Maintenance of a high glycolytic flow rate is critical for the rapid growth and virulence of malarial parasites. The parasites release two moles of lactic acid per mole of glucose as the anaerobic end product. However, the molecular identity of the Plasmodium lactate transporter is unknown. Here we show that a member of the microbial formate–nitrite transporter family, PfFNT, acts as a lactate/proton symporter in Plasmodium falciparum . Besides L -lactate, PfFNT transports physiologically relevant D -lactate, as well as pyruvate, acetate and formate, and is inhibited by the antiplasmodial compounds phloretin, furosemide and cinnamate derivatives, but not by p -chloromercuribenzene sulfonate (pCMBS).
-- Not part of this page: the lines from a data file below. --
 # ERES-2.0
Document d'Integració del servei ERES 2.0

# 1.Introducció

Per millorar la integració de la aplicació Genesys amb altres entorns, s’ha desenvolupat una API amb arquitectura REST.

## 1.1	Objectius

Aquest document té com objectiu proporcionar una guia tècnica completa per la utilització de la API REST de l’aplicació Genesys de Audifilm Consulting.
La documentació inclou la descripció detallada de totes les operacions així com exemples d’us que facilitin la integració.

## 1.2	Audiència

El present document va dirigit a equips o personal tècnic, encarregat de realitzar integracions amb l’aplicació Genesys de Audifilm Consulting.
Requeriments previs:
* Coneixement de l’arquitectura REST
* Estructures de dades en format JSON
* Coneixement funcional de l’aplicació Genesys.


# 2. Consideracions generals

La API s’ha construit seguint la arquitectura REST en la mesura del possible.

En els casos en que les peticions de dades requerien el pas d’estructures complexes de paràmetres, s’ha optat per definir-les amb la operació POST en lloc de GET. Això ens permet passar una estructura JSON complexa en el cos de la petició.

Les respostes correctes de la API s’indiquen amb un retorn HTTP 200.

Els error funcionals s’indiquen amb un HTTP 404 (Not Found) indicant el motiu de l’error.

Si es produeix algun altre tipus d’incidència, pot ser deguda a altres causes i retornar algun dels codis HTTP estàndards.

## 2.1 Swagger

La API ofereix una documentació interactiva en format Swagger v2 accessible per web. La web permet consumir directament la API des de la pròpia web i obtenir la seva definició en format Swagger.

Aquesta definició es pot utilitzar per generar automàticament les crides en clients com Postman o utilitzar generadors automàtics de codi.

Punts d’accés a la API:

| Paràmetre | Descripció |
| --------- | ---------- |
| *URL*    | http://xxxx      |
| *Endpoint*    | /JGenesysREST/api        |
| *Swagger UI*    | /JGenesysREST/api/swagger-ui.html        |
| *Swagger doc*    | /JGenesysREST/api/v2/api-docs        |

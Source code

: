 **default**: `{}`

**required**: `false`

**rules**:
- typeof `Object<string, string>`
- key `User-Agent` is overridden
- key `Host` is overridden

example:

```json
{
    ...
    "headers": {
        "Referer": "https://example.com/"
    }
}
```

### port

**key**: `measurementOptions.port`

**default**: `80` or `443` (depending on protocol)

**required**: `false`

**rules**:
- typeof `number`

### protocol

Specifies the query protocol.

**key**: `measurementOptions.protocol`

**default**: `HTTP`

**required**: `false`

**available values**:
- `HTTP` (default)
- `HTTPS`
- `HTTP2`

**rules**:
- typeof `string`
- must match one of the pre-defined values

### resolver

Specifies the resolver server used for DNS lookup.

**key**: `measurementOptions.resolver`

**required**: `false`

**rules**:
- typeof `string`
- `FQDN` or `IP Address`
Our data on PfFNT monocarboxylate transport are consistent with those obtained with living parasites. Moreover, PfFNT is the only transporter of the plasmodial glycolytic pathway for which structure information is available from crystals of homologous proteins, rendering it amenable to further evaluation as a novel antimalarial drug target. Malaria parasites generate metabolic energy through anaerobic glycolysis, yielding lactate and protons that are then secreted out of the parasite cell by an unknown transporter. Here, the authors identify and characterize a lactate/proton transporter that may be carrying out such function in Plasmodium .